Tenho que aprender o que ainda não sei: a ser humilde e modesta. Perdoe sempre o meu ridículo orgulho de pobre soberba; mas o orgulho tem sido a minha suprema defesa, tem sido o meu amparo e a minha força. Devo-lhe tantos e tão bons serviços!
Florbela Espanca
Significado e Contexto
Esta citação de Florbela Espanca explora a complexa relação entre humildade e orgulho como forças opostas mas complementares na psique humana. A poetisa reconhece a necessidade de cultivar a humildade ('aprender o que ainda não sei'), confessando simultaneamente que o orgulho tem sido o seu principal mecanismo de defesa e força vital. A expressão 'ridículo orgulho de pobre soberba' revela uma autoconsciência irónica sobre a natureza paradoxal deste sentimento: um orgulho que sabe ser excessivo mas que, paradoxalmente, constitui o único amparo disponível. A análise educativa destaca como Espanca descreve o orgulho não como simples vaidade, mas como estrutura psicológica necessária para enfrentar adversidades. O tom confessional e a linguagem poética transformam uma contradição pessoal numa reflexão universal sobre como os seres humanos constroem defesas emocionais, mesmo reconhecendo as suas limitações. A frase final ('Devo-lhe tantos e tão bons serviços!') confere ao orgulho um carácter quase de aliado, complicando a visão moral tradicional que o condena como pecado.
Origem Histórica
Florbela Espanca (1894-1930) foi uma poetisa portuguesa do modernismo, conhecida pela intensidade emocional e confessionalidade da sua obra.
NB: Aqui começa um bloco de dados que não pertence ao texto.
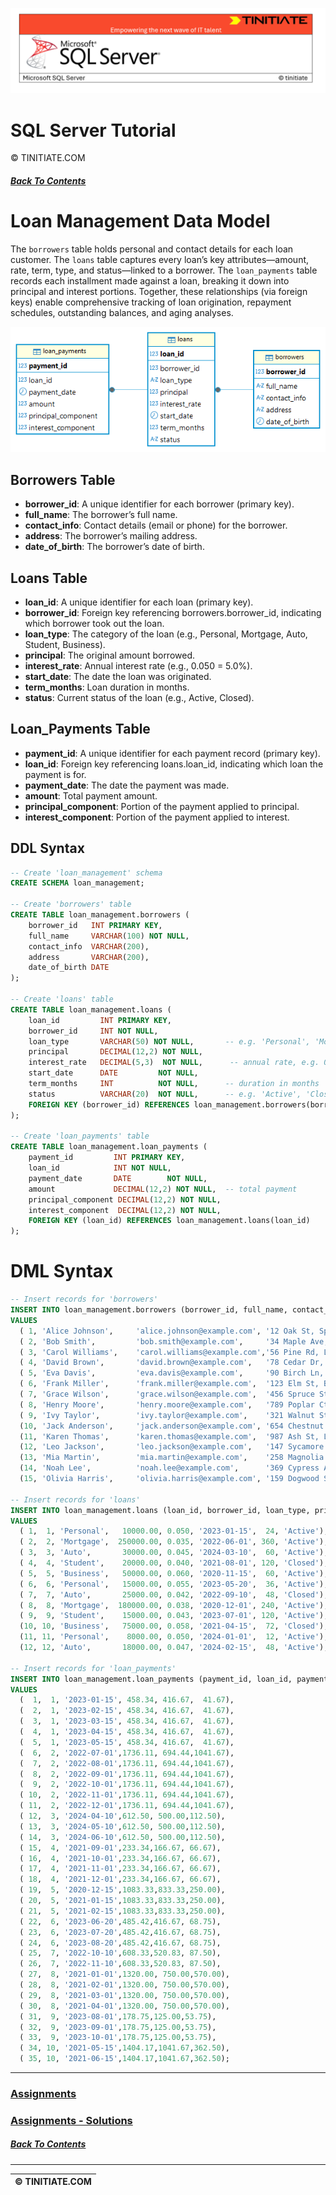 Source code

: ![SQL Server Tinitiate Image](../../sqlserver-sql/sqlserver.png)

# SQL Server Tutorial
&copy; TINITIATE.COM

##### [Back To Contents](../README.md)

# Loan Management Data Model
The `borrowers` table holds personal and contact details for each loan customer. The `loans` table captures every loan’s key attributes—amount, rate, term, type, and status—linked to a borrower. The `loan_payments` table records each installment made against a loan, breaking it down into principal and interest portions. Together, these relationships (via foreign keys) enable comprehensive tracking of loan origination, repayment schedules, outstanding balances, and aging analyses.

![Loan Management ER Diagram DBeaver](loan-management-er-diagram-dbeaver.png)

## Borrowers Table
* **borrower_id**: A unique identifier for each borrower (primary key).
* **full_name**: The borrower’s full name.
* **contact_info**: Contact details (email or phone) for the borrower.
* **address**: The borrower’s mailing address.
* **date_of_birth**: The borrower’s date of birth.
## Loans Table
* **loan_id**: A unique identifier for each loan (primary key).
* **borrower_id**: Foreign key referencing borrowers.borrower_id, indicating which borrower took out the loan.
* **loan_type**: The category of the loan (e.g., Personal, Mortgage, Auto, Student, Business).
* **principal**: The original amount borrowed.
* **interest_rate**: Annual interest rate (e.g., 0.050 = 5.0%).
* **start_date**: The date the loan was originated.
* **term_months**: Loan duration in months.
* **status**: Current status of the loan (e.g., Active, Closed).
## Loan_Payments Table
* **payment_id**: A unique identifier for each payment record (primary key).
* **loan_id**: Foreign key referencing loans.loan_id, indicating which loan the payment is for.
* **payment_date**: The date the payment was made.
* **amount**: Total payment amount.
* **principal_component**: Portion of the payment applied to principal.
* **interest_component**: Portion of the payment applied to interest.

## DDL Syntax
```sql
-- Create 'loan_management' schema
CREATE SCHEMA loan_management;

-- Create 'borrowers' table
CREATE TABLE loan_management.borrowers (
    borrower_id   INT PRIMARY KEY,
    full_name     VARCHAR(100) NOT NULL,
    contact_info  VARCHAR(200),
    address       VARCHAR(200),
    date_of_birth DATE
);

-- Create 'loans' table
CREATE TABLE loan_management.loans (
    loan_id         INT PRIMARY KEY,
    borrower_id     INT NOT NULL,
    loan_type       VARCHAR(50) NOT NULL,       -- e.g. 'Personal', 'Mortgage', 'Auto', 'Student', 'Business'
    principal       DECIMAL(12,2) NOT NULL,
    interest_rate   DECIMAL(5,3)  NOT NULL,      -- annual rate, e.g. 0.050 = 5.0%
    start_date      DATE         NOT NULL,
    term_months     INT          NOT NULL,      -- duration in months
    status          VARCHAR(20)  NOT NULL,      -- e.g. 'Active', 'Closed'
    FOREIGN KEY (borrower_id) REFERENCES loan_management.borrowers(borrower_id)
);

-- Create 'loan_payments' table
CREATE TABLE loan_management.loan_payments (
    payment_id         INT PRIMARY KEY,
    loan_id            INT NOT NULL,
    payment_date       DATE        NOT NULL,
    amount             DECIMAL(12,2) NOT NULL,  -- total payment
    principal_component DECIMAL(12,2) NOT NULL,
    interest_component  DECIMAL(12,2) NOT NULL,
    FOREIGN KEY (loan_id) REFERENCES loan_management.loans(loan_id)
);
```

# DML Syntax
```sql
-- Insert records for 'borrowers'
INSERT INTO loan_management.borrowers (borrower_id, full_name, contact_info, address, date_of_birth)
VALUES
  ( 1, 'Alice Johnson',     'alice.johnson@example.com', '12 Oak St, Springfield', '1985-04-12'),
  ( 2, 'Bob Smith',         'bob.smith@example.com',     '34 Maple Ave, Centerville','1978-11-30'),
  ( 3, 'Carol Williams',    'carol.williams@example.com','56 Pine Rd, Lakeview',     '1992-06-15'),
  ( 4, 'David Brown',       'david.brown@example.com',   '78 Cedar Dr, Rivertown',   '1980-02-20'),
  ( 5, 'Eva Davis',         'eva.davis@example.com',     '90 Birch Ln, Hillcrest',   '1990-09-05'),
  ( 6, 'Frank Miller',      'frank.miller@example.com',  '123 Elm St, Brookside',    '1975-12-10'),
  ( 7, 'Grace Wilson',      'grace.wilson@example.com',  '456 Spruce St, Valleyview','1988-07-25'),
  ( 8, 'Henry Moore',       'henry.moore@example.com',   '789 Poplar Ct, Meadowfield','1982-01-18'),
  ( 9, 'Ivy Taylor',        'ivy.taylor@example.com',    '321 Walnut St, Forestville','1995-03-22'),
  (10, 'Jack Anderson',     'jack.anderson@example.com', '654 Chestnut St, Brookdale','1979-10-08'),
  (11, 'Karen Thomas',      'karen.thomas@example.com',  '987 Ash St, Lakeshore',     '1993-05-02'),
  (12, 'Leo Jackson',       'leo.jackson@example.com',   '147 Sycamore Rd, Ridgewood','1987-08-30'),
  (13, 'Mia Martin',        'mia.martin@example.com',    '258 Magnolia Ln, Crestview','1991-12-12'),
  (14, 'Noah Lee',          'noah.lee@example.com',      '369 Cypress Ave, Pinecrest','1984-06-07'),
  (15, 'Olivia Harris',     'olivia.harris@example.com', '159 Dogwood St, Brookhaven','1996-11-11');

-- Insert records for 'loans'
INSERT INTO loan_management.loans (loan_id, borrower_id, loan_type, principal, interest_rate, start_date, term_months, status)
VALUES
  ( 1,  1, 'Personal',   10000.00, 0.050, '2023-01-15',  24, 'Active'),
  ( 2,  2, 'Mortgage',  250000.00, 0.035, '2022-06-01', 360, 'Active'),
  ( 3,  3, 'Auto',       30000.00, 0.045, '2024-03-10',  60, 'Active'),
  ( 4,  4, 'Student',    20000.00, 0.040, '2021-08-01', 120, 'Closed'),
  ( 5,  5, 'Business',   50000.00, 0.060, '2020-11-15',  60, 'Active'),
  ( 6,  6, 'Personal',   15000.00, 0.055, '2023-05-20',  36, 'Active'),
  ( 7,  7, 'Auto',       25000.00, 0.042, '2022-09-10',  48, 'Closed'),
  ( 8,  8, 'Mortgage',  180000.00, 0.038, '2020-12-01', 240, 'Active'),
  ( 9,  9, 'Student',    15000.00, 0.043, '2023-07-01', 120, 'Active'),
  (10, 10, 'Business',   75000.00, 0.058, '2021-04-15',  72, 'Closed'),
  (11, 11, 'Personal',    8000.00, 0.050, '2024-01-01',  12, 'Active'),
  (12, 12, 'Auto',       18000.00, 0.047, '2024-02-15',  48, 'Active');

-- Insert records for 'loan_payments'
INSERT INTO loan_management.loan_payments (payment_id, loan_id, payment_date, amount, principal_component, interest_component)
VALUES
  (  1,  1, '2023-01-15', 458.34, 416.67,  41.67),
  (  2,  1, '2023-02-15', 458.34, 416.67,  41.67),
  (  3,  1, '2023-03-15', 458.34, 416.67,  41.67),
  (  4,  1, '2023-04-15', 458.34, 416.67,  41.67),
  (  5,  1, '2023-05-15', 458.34, 416.67,  41.67),
  (  6,  2, '2022-07-01',1736.11, 694.44,1041.67),
  (  7,  2, '2022-08-01',1736.11, 694.44,1041.67),
  (  8,  2, '2022-09-01',1736.11, 694.44,1041.67),
  (  9,  2, '2022-10-01',1736.11, 694.44,1041.67),
  ( 10,  2, '2022-11-01',1736.11, 694.44,1041.67),
  ( 11,  2, '2022-12-01',1736.11, 694.44,1041.67),
  ( 12,  3, '2024-04-10',612.50, 500.00,112.50),
  ( 13,  3, '2024-05-10',612.50, 500.00,112.50),
  ( 14,  3, '2024-06-10',612.50, 500.00,112.50),
  ( 15,  4, '2021-09-01',233.34,166.67, 66.67),
  ( 16,  4, '2021-10-01',233.34,166.67, 66.67),
  ( 17,  4, '2021-11-01',233.34,166.67, 66.67),
  ( 18,  4, '2021-12-01',233.34,166.67, 66.67),
  ( 19,  5, '2020-12-15',1083.33,833.33,250.00),
  ( 20,  5, '2021-01-15',1083.33,833.33,250.00),
  ( 21,  5, '2021-02-15',1083.33,833.33,250.00),
  ( 22,  6, '2023-06-20',485.42,416.67, 68.75),
  ( 23,  6, '2023-07-20',485.42,416.67, 68.75),
  ( 24,  6, '2023-08-20',485.42,416.67, 68.75),
  ( 25,  7, '2022-10-10',608.33,520.83, 87.50),
  ( 26,  7, '2022-11-10',608.33,520.83, 87.50),
  ( 27,  8, '2021-01-01',1320.00, 750.00,570.00),
  ( 28,  8, '2021-02-01',1320.00, 750.00,570.00),
  ( 29,  8, '2021-03-01',1320.00, 750.00,570.00),
  ( 30,  8, '2021-04-01',1320.00, 750.00,570.00),
  ( 31,  9, '2023-08-01',178.75,125.00,53.75),
  ( 32,  9, '2023-09-01',178.75,125.00,53.75),
  ( 33,  9, '2023-10-01',178.75,125.00,53.75),
  ( 34, 10, '2021-05-15',1404.17,1041.67,362.50),
  ( 35, 10, '2021-06-15',1404.17,1041.67,362.50);
```

***
### [Assignments](assignments/README.md)
### [Assignments - Solutions](assignments-solutions/README.md)

##### [Back To Contents](../README.md)
***
| &copy; TINITIATE.COM |
|----------------------|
Viveu numa época de transição social e literária, marcada pelo fim da monarquia e pela Primeira República Portuguesa. A sua poesia, frequentemente centrada em temas como amor, dor existencial e identidade feminina, reflecte as tensões de uma mulher intelectual numa sociedade ainda conservadora. Esta citação provavelmente insere-se no contexto da sua busca por autenticidade e da luta entre a vulnerabilidade feminina esperada socialmente e a fortaleza pessoal necessária para afirmar a sua voz literária.
Relevância Atual
Esta frase mantém relevância contemporânea por explorar temas psicológicos universais: a gestão da autoestima, o conflito entre autoprotecção e abertura emocional, e a aceitação das próprias contradições. Na era das redes sociais e da pressão por sucesso, a reflexão sobre o orgulho como 'defesa suprema' ressoa com questões modernas de saúde mental e autenticidade. A ideia de que características consideradas negativas podem ter funções adaptativas é central na psicologia actual, tornando esta citação um ponto de partida valioso para discussões sobre resiliência emocional e crescimento pessoal.
Fonte Original: A citação é atribuída a Florbela Espanca, provavelmente proveniente da sua correspondência ou diários, uma vez que a poetisa era conhecida por escrever cartas e textos íntimos com a mesma intensidade lírica da sua poesia publicada. Não está identificada num livro específico, mas reflecte temas centrais das suas 'Cartas' ou da obra 'Diário do Último Ano'.
Citação Original: Tenho que aprender o que ainda não sei: a ser humilde e modesta. Perdoe sempre o meu ridículo orgulho de pobre soberba; mas o orgulho tem sido a minha suprema defesa, tem sido o meu amparo e a minha força. Devo-lhe tantos e tão bons serviços!
Exemplos de Uso
- Num contexto terapêutico, pode ilustrar como mecanismos de defesa, mesmo quando problemáticos, servem funções protectoras importantes.
- Em discussões sobre liderança, exemplifica a tensão entre confiança necessária e humildade autêntica.
- Em educação emocional, serve para discutir a complexidade dos sentimentos humanos, que raramente são totalmente positivos ou negativos.
Variações e Sinônimos
- "O orgulho é a minha armadura e a minha prisão"
- "Entre a humildade que aspiro e o orgulho que me sustenta"
- "Às vezes, o que nos protege é também o que nos limita"
- Ditado popular: "O orgulho é o escudo dos fracos"
Curiosidades
Florbela Espanca foi a primeira mulher em Portugal a frequentar o curso de Direito na Universidade de Lisboa, um acto de coragem que exemplifica o 'orgulho como defesa' contra as convenções sociais da sua época.